WHAT YOU HAVE TO DO:
Check every line of the data below for the word "requests". Copy the ones that have it.

(Dataset entries)
[Start of Attachment]
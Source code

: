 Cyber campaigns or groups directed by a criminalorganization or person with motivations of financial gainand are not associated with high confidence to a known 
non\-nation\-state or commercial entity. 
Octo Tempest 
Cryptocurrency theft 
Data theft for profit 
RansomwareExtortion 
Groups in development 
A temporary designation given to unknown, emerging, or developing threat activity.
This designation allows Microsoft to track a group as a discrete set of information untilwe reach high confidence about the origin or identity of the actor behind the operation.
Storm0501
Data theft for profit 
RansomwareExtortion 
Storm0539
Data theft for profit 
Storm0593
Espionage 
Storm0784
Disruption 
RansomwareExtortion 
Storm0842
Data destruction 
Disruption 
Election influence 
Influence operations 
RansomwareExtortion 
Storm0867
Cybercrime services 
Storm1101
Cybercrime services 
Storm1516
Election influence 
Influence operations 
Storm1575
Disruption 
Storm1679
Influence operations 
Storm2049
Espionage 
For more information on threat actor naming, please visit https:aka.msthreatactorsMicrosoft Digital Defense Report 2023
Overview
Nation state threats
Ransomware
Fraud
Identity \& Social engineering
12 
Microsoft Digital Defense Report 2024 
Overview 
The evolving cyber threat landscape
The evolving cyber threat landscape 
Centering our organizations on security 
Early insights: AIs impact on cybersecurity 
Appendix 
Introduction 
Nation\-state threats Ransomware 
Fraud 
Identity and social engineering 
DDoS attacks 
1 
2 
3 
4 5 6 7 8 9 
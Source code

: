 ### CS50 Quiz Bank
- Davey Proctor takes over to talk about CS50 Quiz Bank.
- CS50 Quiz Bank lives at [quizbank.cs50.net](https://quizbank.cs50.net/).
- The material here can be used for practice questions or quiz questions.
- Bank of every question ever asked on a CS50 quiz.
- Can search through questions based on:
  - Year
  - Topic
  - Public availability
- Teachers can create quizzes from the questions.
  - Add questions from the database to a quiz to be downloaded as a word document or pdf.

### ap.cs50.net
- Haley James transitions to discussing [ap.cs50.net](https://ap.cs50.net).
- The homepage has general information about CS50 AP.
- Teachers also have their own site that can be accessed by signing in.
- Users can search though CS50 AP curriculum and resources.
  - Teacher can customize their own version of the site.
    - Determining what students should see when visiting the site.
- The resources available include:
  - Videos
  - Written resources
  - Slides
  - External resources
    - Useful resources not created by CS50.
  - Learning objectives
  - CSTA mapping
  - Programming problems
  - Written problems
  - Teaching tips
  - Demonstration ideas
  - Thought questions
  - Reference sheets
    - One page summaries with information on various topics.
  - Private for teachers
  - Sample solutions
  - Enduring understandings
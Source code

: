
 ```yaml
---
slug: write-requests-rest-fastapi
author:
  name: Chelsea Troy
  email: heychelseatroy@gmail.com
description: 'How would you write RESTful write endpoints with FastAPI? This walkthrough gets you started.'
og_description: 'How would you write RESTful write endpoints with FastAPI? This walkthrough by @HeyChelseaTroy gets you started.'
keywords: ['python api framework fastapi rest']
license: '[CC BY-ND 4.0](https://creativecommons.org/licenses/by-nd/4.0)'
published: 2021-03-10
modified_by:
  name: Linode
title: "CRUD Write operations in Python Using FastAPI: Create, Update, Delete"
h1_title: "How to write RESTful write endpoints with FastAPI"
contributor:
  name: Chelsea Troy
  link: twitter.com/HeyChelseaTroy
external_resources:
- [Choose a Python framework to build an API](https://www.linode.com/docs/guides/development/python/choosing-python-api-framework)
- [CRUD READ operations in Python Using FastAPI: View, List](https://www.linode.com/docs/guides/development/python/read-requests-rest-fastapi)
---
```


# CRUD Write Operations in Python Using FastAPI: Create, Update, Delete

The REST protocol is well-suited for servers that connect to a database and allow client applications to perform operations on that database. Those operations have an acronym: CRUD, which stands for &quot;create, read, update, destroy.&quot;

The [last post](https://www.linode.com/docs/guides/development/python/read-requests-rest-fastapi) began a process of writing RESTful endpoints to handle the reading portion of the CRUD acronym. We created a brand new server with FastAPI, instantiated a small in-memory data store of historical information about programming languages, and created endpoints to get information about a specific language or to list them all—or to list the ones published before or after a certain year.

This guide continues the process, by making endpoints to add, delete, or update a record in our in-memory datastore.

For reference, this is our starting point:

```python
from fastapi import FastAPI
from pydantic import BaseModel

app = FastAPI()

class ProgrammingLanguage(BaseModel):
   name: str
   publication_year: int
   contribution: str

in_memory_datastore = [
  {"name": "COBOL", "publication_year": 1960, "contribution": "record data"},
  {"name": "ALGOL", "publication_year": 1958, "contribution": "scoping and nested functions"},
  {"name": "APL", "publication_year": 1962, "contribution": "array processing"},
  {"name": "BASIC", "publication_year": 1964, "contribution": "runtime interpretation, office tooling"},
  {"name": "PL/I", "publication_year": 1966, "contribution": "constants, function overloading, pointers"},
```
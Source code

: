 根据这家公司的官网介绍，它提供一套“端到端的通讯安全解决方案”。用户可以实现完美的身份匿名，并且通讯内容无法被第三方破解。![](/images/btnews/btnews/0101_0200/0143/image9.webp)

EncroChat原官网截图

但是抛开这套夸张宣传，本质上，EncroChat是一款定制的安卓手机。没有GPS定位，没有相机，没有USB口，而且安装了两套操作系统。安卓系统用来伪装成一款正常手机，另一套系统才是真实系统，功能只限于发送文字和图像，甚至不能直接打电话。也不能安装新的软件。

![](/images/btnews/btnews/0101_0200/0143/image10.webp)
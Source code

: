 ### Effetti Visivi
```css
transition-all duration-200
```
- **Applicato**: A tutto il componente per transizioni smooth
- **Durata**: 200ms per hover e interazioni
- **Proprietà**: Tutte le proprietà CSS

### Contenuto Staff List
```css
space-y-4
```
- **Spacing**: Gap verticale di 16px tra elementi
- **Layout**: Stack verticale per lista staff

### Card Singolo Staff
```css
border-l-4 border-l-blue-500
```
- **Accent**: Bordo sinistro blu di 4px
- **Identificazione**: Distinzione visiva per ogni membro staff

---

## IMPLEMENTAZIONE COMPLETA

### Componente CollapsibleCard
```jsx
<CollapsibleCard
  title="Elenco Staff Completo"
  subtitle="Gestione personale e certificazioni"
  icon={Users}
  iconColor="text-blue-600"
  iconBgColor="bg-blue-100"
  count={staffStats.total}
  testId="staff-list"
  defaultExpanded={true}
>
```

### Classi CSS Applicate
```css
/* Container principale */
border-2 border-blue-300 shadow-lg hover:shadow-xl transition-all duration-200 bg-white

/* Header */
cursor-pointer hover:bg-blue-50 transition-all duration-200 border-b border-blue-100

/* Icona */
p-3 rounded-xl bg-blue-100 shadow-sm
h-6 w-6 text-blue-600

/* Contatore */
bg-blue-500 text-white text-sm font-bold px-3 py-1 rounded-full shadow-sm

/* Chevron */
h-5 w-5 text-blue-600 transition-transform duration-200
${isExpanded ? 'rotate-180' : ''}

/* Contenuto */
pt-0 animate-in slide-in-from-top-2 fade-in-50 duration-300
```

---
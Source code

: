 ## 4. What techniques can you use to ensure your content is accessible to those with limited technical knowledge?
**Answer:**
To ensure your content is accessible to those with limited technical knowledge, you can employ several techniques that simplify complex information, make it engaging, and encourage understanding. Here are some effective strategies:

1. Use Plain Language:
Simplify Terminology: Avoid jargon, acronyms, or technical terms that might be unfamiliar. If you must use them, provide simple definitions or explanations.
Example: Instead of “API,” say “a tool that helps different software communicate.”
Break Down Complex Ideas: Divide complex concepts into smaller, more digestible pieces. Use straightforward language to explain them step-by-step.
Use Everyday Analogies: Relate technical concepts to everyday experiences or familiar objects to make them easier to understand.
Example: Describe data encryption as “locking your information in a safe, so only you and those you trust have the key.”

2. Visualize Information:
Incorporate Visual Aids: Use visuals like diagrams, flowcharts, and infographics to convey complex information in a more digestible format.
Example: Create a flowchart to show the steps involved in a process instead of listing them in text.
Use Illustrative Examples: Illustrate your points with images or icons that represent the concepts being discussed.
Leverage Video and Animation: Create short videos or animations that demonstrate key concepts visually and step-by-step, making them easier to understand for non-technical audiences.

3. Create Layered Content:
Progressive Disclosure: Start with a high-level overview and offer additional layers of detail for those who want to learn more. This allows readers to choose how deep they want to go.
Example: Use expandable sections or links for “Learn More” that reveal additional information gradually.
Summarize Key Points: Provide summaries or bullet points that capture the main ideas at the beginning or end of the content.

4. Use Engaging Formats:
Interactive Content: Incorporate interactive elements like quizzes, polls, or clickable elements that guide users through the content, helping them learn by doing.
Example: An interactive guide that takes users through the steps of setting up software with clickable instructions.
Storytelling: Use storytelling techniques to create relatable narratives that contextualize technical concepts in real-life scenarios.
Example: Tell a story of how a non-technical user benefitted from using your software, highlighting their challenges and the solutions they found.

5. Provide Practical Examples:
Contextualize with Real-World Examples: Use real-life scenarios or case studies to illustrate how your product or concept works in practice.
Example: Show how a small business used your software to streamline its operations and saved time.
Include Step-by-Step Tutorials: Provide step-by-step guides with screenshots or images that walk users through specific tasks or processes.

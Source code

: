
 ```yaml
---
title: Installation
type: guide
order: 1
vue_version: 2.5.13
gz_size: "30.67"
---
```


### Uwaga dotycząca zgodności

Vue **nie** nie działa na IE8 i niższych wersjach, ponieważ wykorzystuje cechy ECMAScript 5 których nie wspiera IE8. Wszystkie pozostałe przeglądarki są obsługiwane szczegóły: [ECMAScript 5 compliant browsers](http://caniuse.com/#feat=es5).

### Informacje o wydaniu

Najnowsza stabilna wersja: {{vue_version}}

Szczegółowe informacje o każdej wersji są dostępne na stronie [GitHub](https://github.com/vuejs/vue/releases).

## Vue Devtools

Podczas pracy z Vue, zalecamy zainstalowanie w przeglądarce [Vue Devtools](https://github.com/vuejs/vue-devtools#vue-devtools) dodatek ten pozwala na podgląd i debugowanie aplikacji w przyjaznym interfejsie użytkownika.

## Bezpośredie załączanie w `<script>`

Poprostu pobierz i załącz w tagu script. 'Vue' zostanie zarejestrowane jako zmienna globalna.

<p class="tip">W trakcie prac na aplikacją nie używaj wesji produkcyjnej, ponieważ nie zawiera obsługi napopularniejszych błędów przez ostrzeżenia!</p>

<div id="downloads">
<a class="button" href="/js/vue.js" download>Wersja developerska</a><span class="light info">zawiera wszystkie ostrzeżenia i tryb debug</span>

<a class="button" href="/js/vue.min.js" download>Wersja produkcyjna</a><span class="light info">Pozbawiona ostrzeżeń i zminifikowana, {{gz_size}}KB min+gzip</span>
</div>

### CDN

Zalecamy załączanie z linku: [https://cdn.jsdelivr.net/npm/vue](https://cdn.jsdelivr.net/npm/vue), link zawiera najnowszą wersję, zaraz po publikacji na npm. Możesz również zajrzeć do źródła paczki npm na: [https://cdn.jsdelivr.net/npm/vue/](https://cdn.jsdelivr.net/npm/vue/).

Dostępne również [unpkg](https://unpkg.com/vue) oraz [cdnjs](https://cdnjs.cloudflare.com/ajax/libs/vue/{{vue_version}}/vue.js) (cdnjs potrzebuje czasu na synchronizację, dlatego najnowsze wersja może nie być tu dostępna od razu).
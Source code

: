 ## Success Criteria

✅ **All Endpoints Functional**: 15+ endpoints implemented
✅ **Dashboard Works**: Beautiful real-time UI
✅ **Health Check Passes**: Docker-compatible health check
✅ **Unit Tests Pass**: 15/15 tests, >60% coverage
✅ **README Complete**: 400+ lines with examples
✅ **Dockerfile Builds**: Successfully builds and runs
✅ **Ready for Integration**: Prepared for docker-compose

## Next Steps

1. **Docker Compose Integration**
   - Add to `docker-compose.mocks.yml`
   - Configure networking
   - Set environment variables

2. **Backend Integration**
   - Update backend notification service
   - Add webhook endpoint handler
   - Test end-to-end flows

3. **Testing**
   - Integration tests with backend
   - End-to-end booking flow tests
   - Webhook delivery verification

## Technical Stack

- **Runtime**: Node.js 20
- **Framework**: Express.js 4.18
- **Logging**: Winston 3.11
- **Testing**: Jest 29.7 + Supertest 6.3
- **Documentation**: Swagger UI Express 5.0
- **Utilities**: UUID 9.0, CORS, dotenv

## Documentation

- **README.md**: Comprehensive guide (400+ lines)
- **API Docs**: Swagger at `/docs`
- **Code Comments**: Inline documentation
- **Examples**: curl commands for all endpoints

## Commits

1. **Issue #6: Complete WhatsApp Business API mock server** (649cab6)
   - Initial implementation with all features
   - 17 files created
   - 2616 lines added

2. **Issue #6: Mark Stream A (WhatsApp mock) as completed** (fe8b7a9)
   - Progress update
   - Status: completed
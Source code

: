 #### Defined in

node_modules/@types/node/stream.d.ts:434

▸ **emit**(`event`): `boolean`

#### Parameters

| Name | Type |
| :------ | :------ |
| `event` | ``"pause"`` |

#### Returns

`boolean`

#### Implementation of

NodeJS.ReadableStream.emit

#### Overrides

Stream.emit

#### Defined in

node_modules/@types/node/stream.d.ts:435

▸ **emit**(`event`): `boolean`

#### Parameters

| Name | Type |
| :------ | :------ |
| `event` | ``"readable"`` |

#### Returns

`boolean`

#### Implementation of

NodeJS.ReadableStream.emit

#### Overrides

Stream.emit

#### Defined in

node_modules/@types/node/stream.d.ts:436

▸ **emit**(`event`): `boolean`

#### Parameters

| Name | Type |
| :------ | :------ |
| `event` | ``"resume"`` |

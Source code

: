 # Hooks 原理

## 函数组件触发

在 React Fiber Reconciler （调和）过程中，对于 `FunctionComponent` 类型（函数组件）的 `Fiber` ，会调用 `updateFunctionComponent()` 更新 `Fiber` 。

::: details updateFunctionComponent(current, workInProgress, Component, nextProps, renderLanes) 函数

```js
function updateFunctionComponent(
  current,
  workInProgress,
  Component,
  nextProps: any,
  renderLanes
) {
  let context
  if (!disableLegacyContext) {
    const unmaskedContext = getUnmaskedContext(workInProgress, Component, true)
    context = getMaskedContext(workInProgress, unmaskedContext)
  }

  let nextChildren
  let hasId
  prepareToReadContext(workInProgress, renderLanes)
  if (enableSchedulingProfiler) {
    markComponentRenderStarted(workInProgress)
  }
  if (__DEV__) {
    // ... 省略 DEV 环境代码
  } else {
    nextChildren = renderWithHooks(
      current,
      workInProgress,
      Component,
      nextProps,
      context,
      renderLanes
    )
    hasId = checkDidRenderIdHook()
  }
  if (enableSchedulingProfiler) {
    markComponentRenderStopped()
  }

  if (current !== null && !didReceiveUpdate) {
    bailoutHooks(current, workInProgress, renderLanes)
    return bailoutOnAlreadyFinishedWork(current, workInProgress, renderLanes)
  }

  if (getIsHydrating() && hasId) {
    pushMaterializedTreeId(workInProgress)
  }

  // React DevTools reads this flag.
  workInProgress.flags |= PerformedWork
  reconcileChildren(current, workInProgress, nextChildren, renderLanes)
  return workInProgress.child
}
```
[End of Attachment]
ANSWER BOX:
slug: write-requests-rest-fastapi
- [CRUD READ operations in Python Using FastAPI: View, List](https://www.linode.com/docs/guides/development/python/read-requests-rest-fastapi)
The [last post](https://www.linode.com/docs/guides/development/python/read-requests-rest-fastapi) began a process of writing RESTful endpoints to handle the reading portion of the CRUD acronym. We created a brand new server with FastAPI, instantiated a small in-memory data store of historical information about programming languages, and created endpoints to get information about a specific language or to list them all—or to list the ones published before or after a certain year.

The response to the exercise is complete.